Monday, August 29, 2011

Practicum Week

Practicum is a week of supervised teaching, we are basically given the names and ages of the kids we will be teaching and make lesson plans based on what we believe their level will be.  My group was told we would have 11th graders so we thought that most of their English levels would be medium low to medium high.  We were surprised to walk into a class of ages from 12-16 and differing levels of English to boot.

So we revised our plans to fit the group and ended up having a very successful practicum (in my eyes) and I feel like the kids really enjoyed it also.  We taught for 3 hours each day from Monday to Saturday and showed the kids everything from hello and goodbye to where they want to travel.  The kids were great and by the end of the week I almost wish I could have this class for my two years of service.  The staff knew that we had been given kind of a raw deal also, but I think that we impressed them with our ability to adapt to the situation and make the best of things.

Onto this Sundays activities (things get kind of sad from here)

Our group decided that we would like to go and see a killing field, and these were places where Khmer Rouge would execute people and torture them until they confessed.

The first thing that I noticed was how long it took us to ride our bikes to the site.  Many times the Khmer Rouge would make people walk for days on end from sun up to sun down to get to where they would be living and working.  To give a general idea of about how far it was the ride took us about an hour to arrive and we are about a hour and a half drive south of Phnom Penh (Phnom Penh was evacuated when the Khmer Rouge took control) so in addition to 80 kilometers we probably rode our bikes 15k to get there.  Thats a total of 95k walking!

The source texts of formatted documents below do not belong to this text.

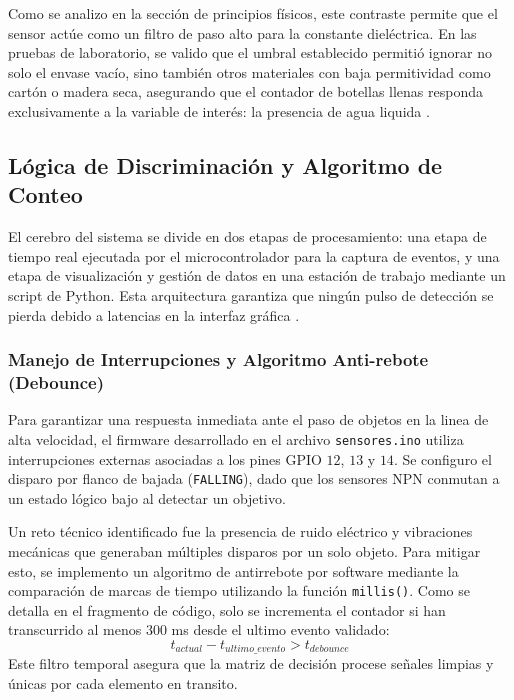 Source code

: \documentclass[conference]{IEEEtran}
\begin{document}
Como se analizo en la sección de principios físicos, este contraste permite que el sensor actúe como un filtro de paso alto para la constante dieléctrica. En las pruebas de laboratorio, se valido que el umbral establecido permitió ignorar no solo el envase vacío, sino también otros materiales con baja permitividad como cartón o madera seca, asegurando que el contador de botellas llenas responda exclusivamente a la variable de interés: la presencia de agua liquida \cite{sensores_20}.

\subsection{Lógica de Discriminación y Algoritmo de Conteo}

El cerebro del sistema se divide en dos etapas de procesamiento: una etapa de tiempo real ejecutada por el microcontrolador para la captura de eventos, y una etapa de visualización y gestión de datos en una estación de trabajo mediante un script de Python. Esta arquitectura garantiza que ningún pulso de detección se pierda debido a latencias en la interfaz gráfica \cite{sensores_14}.

\subsubsection{Manejo de Interrupciones y Algoritmo Anti-rebote (Debounce)}
Para garantizar una respuesta inmediata ante el paso de objetos en la linea de alta velocidad, el firmware desarrollado en el archivo \texttt{sensores.ino} utiliza interrupciones externas asociadas a los pines GPIO $12$, $13$ y $14$. Se configuro el disparo por flanco de bajada (\texttt{FALLING}), dado que los sensores NPN conmutan a un estado lógico bajo al detectar un objetivo.

Un reto técnico identificado fue la presencia de ruido eléctrico y vibraciones mecánicas que generaban múltiples disparos por un solo objeto. Para mitigar esto, se implemento un algoritmo de antirrebote por software mediante la comparación de marcas de tiempo utilizando la función \texttt{millis()}. Como se detalla en el fragmento de código, solo se incrementa el contador si han transcurrido al menos $300$ ms desde el ultimo evento validado:
\begin{equation}
    t_{actual} - t_{ultimo\_evento} > t_{debounce}
\end{equation}
Este filtro temporal asegura que la matriz de decisión procese señales limpias y únicas por cada elemento en transito.
\end{document}
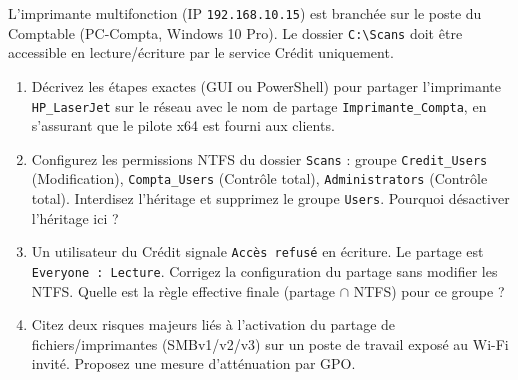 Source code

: \documentclass[11pt]{article}
\begin{document}
\begin{exercice}
L'imprimante multifonction (IP \texttt{192.168.10.15}) est branchée sur le poste du Comptable (PC-Compta, Windows 10 Pro). Le dossier \texttt{C:\textbackslash Scans} doit être accessible en lecture/écriture par le service Crédit uniquement.
\begin{enumerate}
    \item Décrivez les étapes exactes (GUI ou PowerShell) pour partager l'imprimante \texttt{HP\_LaserJet} sur le réseau avec le nom de partage \texttt{Imprimante\_Compta}, en s'assurant que le pilote x64 est fourni aux clients.
    \item Configurez les permissions NTFS du dossier \texttt{Scans} : groupe \texttt{Credit\_Users} (Modification), \texttt{Compta\_Users} (Contrôle total), \texttt{Administrators} (Contrôle total). Interdisez l'héritage et supprimez le groupe \texttt{Users}. Pourquoi désactiver l'héritage ici ?
    \item Un utilisateur du Crédit signale \texttt{Accès refusé} en écriture. Le partage est \texttt{Everyone : Lecture}. Corrigez la configuration du partage sans modifier les NTFS. Quelle est la règle effective finale (partage $\cap$ NTFS) pour ce groupe ?
    \item Citez deux risques majeurs liés à l'activation du partage de fichiers/imprimantes (SMBv1/v2/v3) sur un poste de travail exposé au Wi-Fi invité. Proposez une mesure d'atténuation par GPO.
\end{enumerate}
\end{exercice}
\end{document}
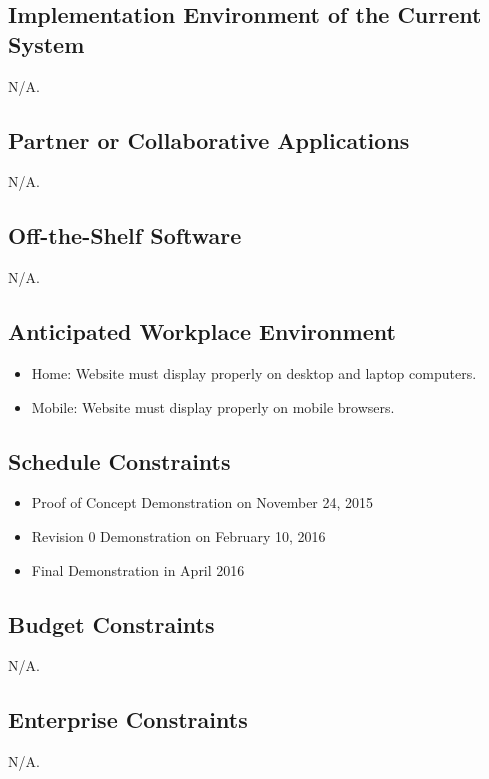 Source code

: \documentclass[12pt]{article}
\begin{document}
\subsection{Implementation Environment of the Current System}
N/A.

\subsection{Partner or Collaborative Applications} 
N/A.
    
\subsection{Off-the-Shelf Software} 
N/A.
    
\subsection{Anticipated Workplace Environment} 
    \begin{itemize}
    \item Home: Website must display properly on desktop and laptop computers.
    \item Mobile: Website must display properly on mobile browsers. 
    \end{itemize}
    
\subsection{Schedule Constraints} 
    \begin{itemize}
    \item Proof of Concept Demonstration on November 24, 2015
    \item Revision 0 Demonstration on February 10, 2016
    \item Final Demonstration in April 2016
    \end{itemize}
    
\subsection{Budget Constraints}
    N/A.
    
\subsection{Enterprise Constraints}
    N/A.
\end{document}
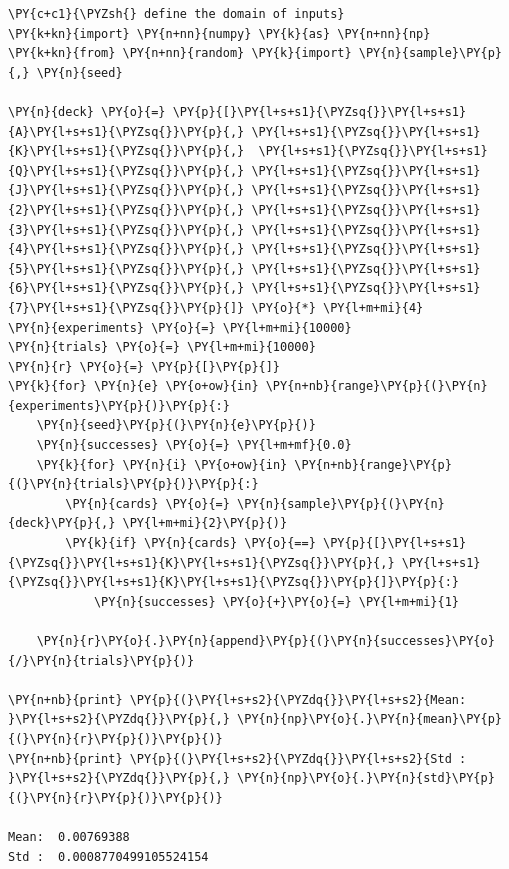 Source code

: \begin{codebox}
\begin{Verbatim}[commandchars=\\\{\}]
\PY{c+c1}{\PYZsh{} define the domain of inputs}
\PY{k+kn}{import} \PY{n+nn}{numpy} \PY{k}{as} \PY{n+nn}{np}
\PY{k+kn}{from} \PY{n+nn}{random} \PY{k}{import} \PY{n}{sample}\PY{p}{,} \PY{n}{seed}
	
\PY{n}{deck} \PY{o}{=} \PY{p}{[}\PY{l+s+s1}{\PYZsq{}}\PY{l+s+s1}{A}\PY{l+s+s1}{\PYZsq{}}\PY{p}{,} \PY{l+s+s1}{\PYZsq{}}\PY{l+s+s1}{K}\PY{l+s+s1}{\PYZsq{}}\PY{p}{,}  \PY{l+s+s1}{\PYZsq{}}\PY{l+s+s1}{Q}\PY{l+s+s1}{\PYZsq{}}\PY{p}{,} \PY{l+s+s1}{\PYZsq{}}\PY{l+s+s1}{J}\PY{l+s+s1}{\PYZsq{}}\PY{p}{,} \PY{l+s+s1}{\PYZsq{}}\PY{l+s+s1}{2}\PY{l+s+s1}{\PYZsq{}}\PY{p}{,} \PY{l+s+s1}{\PYZsq{}}\PY{l+s+s1}{3}\PY{l+s+s1}{\PYZsq{}}\PY{p}{,} \PY{l+s+s1}{\PYZsq{}}\PY{l+s+s1}{4}\PY{l+s+s1}{\PYZsq{}}\PY{p}{,} \PY{l+s+s1}{\PYZsq{}}\PY{l+s+s1}{5}\PY{l+s+s1}{\PYZsq{}}\PY{p}{,} \PY{l+s+s1}{\PYZsq{}}\PY{l+s+s1}{6}\PY{l+s+s1}{\PYZsq{}}\PY{p}{,} \PY{l+s+s1}{\PYZsq{}}\PY{l+s+s1}{7}\PY{l+s+s1}{\PYZsq{}}\PY{p}{]} \PY{o}{*} \PY{l+m+mi}{4}
\PY{n}{experiments} \PY{o}{=} \PY{l+m+mi}{10000}
\PY{n}{trials} \PY{o}{=} \PY{l+m+mi}{10000}
\PY{n}{r} \PY{o}{=} \PY{p}{[}\PY{p}{]}
\PY{k}{for} \PY{n}{e} \PY{o+ow}{in} \PY{n+nb}{range}\PY{p}{(}\PY{n}{experiments}\PY{p}{)}\PY{p}{:}
    \PY{n}{seed}\PY{p}{(}\PY{n}{e}\PY{p}{)}
    \PY{n}{successes} \PY{o}{=} \PY{l+m+mf}{0.0}
    \PY{k}{for} \PY{n}{i} \PY{o+ow}{in} \PY{n+nb}{range}\PY{p}{(}\PY{n}{trials}\PY{p}{)}\PY{p}{:}
        \PY{n}{cards} \PY{o}{=} \PY{n}{sample}\PY{p}{(}\PY{n}{deck}\PY{p}{,} \PY{l+m+mi}{2}\PY{p}{)}
        \PY{k}{if} \PY{n}{cards} \PY{o}{==} \PY{p}{[}\PY{l+s+s1}{\PYZsq{}}\PY{l+s+s1}{K}\PY{l+s+s1}{\PYZsq{}}\PY{p}{,} \PY{l+s+s1}{\PYZsq{}}\PY{l+s+s1}{K}\PY{l+s+s1}{\PYZsq{}}\PY{p}{]}\PY{p}{:}
            \PY{n}{successes} \PY{o}{+}\PY{o}{=} \PY{l+m+mi}{1}
	
    \PY{n}{r}\PY{o}{.}\PY{n}{append}\PY{p}{(}\PY{n}{successes}\PY{o}{/}\PY{n}{trials}\PY{p}{)}
	
\PY{n+nb}{print} \PY{p}{(}\PY{l+s+s2}{\PYZdq{}}\PY{l+s+s2}{Mean: }\PY{l+s+s2}{\PYZdq{}}\PY{p}{,} \PY{n}{np}\PY{o}{.}\PY{n}{mean}\PY{p}{(}\PY{n}{r}\PY{p}{)}\PY{p}{)}
\PY{n+nb}{print} \PY{p}{(}\PY{l+s+s2}{\PYZdq{}}\PY{l+s+s2}{Std : }\PY{l+s+s2}{\PYZdq{}}\PY{p}{,} \PY{n}{np}\PY{o}{.}\PY{n}{std}\PY{p}{(}\PY{n}{r}\PY{p}{)}\PY{p}{)}

Mean:  0.00769388
Std :  0.0008770499105524154
\end{Verbatim}
\end{codebox}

Anyway, when we arrive we saw the compound and a few buildings inside.  Immediately once you walk in there is a giant hole to your left.  From this hole they exhumed about 35,000 people.  To put it in perspective it was about the size of a three car garage.  They had some of the clothes that were unearthed during the excavation sitting next to the hole.  Next we walked over to where they had dug a 3x3x3 meter hole.  This hole was a prison cell.  The Khmer Rouge would put people in the hole at night and torture them during the day.

Next we walked up to a building that looked like a small obelisk with steps leading up to it (I know obelisks are Egyptian but its the closest thing I can relate it to).  Inside the structure were skulls and bones of the victims that were exhumed from the site.  The guide around the compound also told us about another pit that had not been exhumed yet because fund were no available but in total they estimated around 60- 80,000 people were murdered in this one location.

Underneath a large tree in the middle of the compound was a sign that said the Khmer Rouge would play loud  music or messages from speakers in the tree so the victims cries could not be heard.  The Khmer Rouge had a rule that no one could be killed until they confessed to their crimes, much like medieval torture you hear about on the history channel, however this occurred only 35 years ago.

This was a very somber experience and for me, the most humbling part of the trip was the willingness of the monks at the wat (temple) to show us around the site and describe the horrors that had taken place there.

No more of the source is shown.